#'
#' Import Data into a Spectra Object
#'
#' These functions import data into a \code{\link{Spectra}} object. For "csv-like" files they use
#' \code{\link[utils]{read.table}}, so they are very flexible in regard to file formatting.
#' \pkg{Be sure to see the \ldots argument below for important details you need to provide.}
#' \code{files2SpectraObject} can also read JCAMP-DX files and will do so if \code{fileExt} is
#' any of \code{"dx"}, \code{"DX"}, \code{"jdx"} or \code{"JDX"}.
#'
#' @param gr.crit Group Criteria. A vector of character strings which will be
#' searched for among the file/sample names in order to assign an individual
#' spectrum to group membership. This is done using grep, so characters
#' like "." (period/dot) do not have their literal meaning (see below).
#' Warnings are issued if there are file/sample names that don't match entries in
#' \code{gr.crit} or there are entries in \code{gr.crit} that don't match any file names.
#'
#' @param gr.cols Group Colors. See \code{\link{colorSymbol}} for some options. One of the following:
#' \itemize{
#' \item Legacy behavior and the default: The word \code{"auto"}, in which case up to 8 colors will
#' be automatically assigned from package \code{RColorBrewer Set1}.
#' \item \code{"Col7"}. A unique set of up to 7 colorblind-friendly colors is used.
#' \item \code{"Col8"}. A unique set of up to 8 colors is used.
#' \item \code{"Col12"}. A mostly paired set of up to 12 colors is used.
#' \item A vector of acceptable color designations with the same length as \code{gr.crit}.
#' }
#' Colors will be assigned one for one, so the first element of
#' \code{gr.crit} is assigned the first element of \code{gr.col} and so forth.
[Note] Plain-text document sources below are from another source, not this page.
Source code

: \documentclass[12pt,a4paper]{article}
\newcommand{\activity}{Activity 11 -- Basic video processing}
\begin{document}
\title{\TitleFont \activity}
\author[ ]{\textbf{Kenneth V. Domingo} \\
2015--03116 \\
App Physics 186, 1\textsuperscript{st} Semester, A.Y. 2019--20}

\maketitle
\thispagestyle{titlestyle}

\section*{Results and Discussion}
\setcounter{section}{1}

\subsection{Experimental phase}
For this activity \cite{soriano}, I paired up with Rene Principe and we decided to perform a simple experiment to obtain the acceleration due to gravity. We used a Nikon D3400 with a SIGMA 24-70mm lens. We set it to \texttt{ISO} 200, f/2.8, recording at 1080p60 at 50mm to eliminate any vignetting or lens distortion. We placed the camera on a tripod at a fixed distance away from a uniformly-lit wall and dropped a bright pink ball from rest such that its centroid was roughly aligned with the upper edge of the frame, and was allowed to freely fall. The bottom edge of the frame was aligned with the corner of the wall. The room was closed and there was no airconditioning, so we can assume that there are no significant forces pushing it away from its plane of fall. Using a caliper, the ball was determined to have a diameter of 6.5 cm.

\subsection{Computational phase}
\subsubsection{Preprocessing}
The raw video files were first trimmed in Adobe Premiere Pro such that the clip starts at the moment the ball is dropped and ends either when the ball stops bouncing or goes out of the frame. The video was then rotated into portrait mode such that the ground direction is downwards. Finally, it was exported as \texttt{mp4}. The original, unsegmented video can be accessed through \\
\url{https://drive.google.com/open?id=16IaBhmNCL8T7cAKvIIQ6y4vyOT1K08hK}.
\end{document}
For \code{Col12}
#' you should pay careful attention to the order of \code{gr.crit} in order to match up colors.
#'
#' @param freq.unit A character string giving the units of the x-axis
#' (frequency or wavelength).
#'
#' @param int.unit A character string giving the units of the y-axis (some sort
#' of intensity).
#'
#' @param descrip A character string describing the data set that will be stored. This string is used
#' in some plots so it is recommended that its length be less than about 40 characters.
#'
#' @param fileExt A character string giving the extension of the files to be
#' processed. \code{regex} strings can be used. For instance, the default
#' finds files with either \code{".csv"} or \code{".CSV"} as the extension.
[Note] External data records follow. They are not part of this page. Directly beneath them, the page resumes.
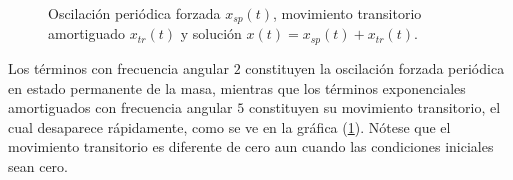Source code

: \begin{ejemplo}
\begin{figure}[H]
    \caption{Oscilación periódica forzada $x_{sp}(t)$, movimiento transitorio amortiguado $x_{tr}(t)$ y solución $x(t) =x_{sp}(t) + x_{tr}(t)$.}
    \label{fig:figura_010}
\end{figure}
Los términos con frecuencia angular $2$ constituyen la oscilación forzada periódica en estado permanente de la masa, mientras que los términos exponenciales amortiguados con frecuencia angular $5$ constituyen su movimiento transitorio, el cual desaparece rápidamente, como se ve en la gráfica (\ref{fig:figura_010}). Nótese que el movimiento transitorio es diferente de cero aun cuando las condiciones iniciales sean cero.
\end{ejemplo}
#' Matching is done via a grep process, which is greedy. See also the
#' "Advanced Tricks" section.
#'
#' @param out.file A file name. The completed object of S3 class \code{\link{Spectra}} will be written
#' to this file.
#'
#' @param debug Logical. Applies to \code{files2SpectraObject} only.
#' Set to \code{TRUE} for troubleshooting when an error
#' is thrown during import. In addition, values of 1-5 will work
#' when importing a JCAMP-DX file via \code{fileExt = "\\.jdx"} etc. These
#' will be passed through to the \code{\link[readJDX]{readJDX}} function.
#' See there for much more info on importing JCAMP-DX files.
#'
#' @param in.file Character. Applies to \code{matrix2SpectraObject} only.
#' Input file name, including extension. Can be a vector of file names.
#'
#' @param chk Logical. Applies to \code{matrix2SpectraObject} only.
#' Should the \code{Spectra} object be checked for integrity? If you are having trouble
#' importing your data, set this to \code{FALSE} and do \code{str(your object)} to troubleshoot.
#'
#' @param ... Arguments to be passed to \code{\link[utils]{read.table}},
#' \code{\link{list.files}} or \code{readJDX}; see the "Advanced Tricks" section.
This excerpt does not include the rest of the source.